#### [Plain-text document sources]
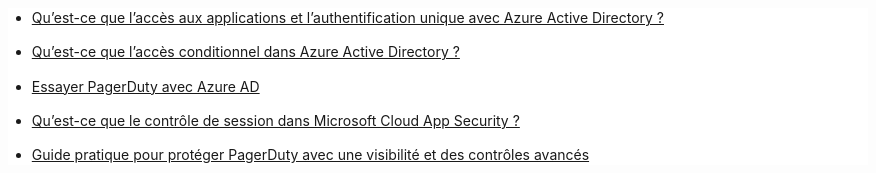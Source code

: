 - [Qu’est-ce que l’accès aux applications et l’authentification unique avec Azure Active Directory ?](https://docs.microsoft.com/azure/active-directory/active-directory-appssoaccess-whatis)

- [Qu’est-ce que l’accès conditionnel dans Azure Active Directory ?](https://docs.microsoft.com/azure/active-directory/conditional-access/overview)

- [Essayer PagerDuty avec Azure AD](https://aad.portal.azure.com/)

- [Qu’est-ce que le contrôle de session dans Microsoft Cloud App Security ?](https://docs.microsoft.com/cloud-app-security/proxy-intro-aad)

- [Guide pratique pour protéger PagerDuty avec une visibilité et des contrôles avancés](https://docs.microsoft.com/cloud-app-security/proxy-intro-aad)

#### [Assignment]
Respond with a single number, namely how many lines of the entries contain the word "Active".

#### [Exercise solution]
2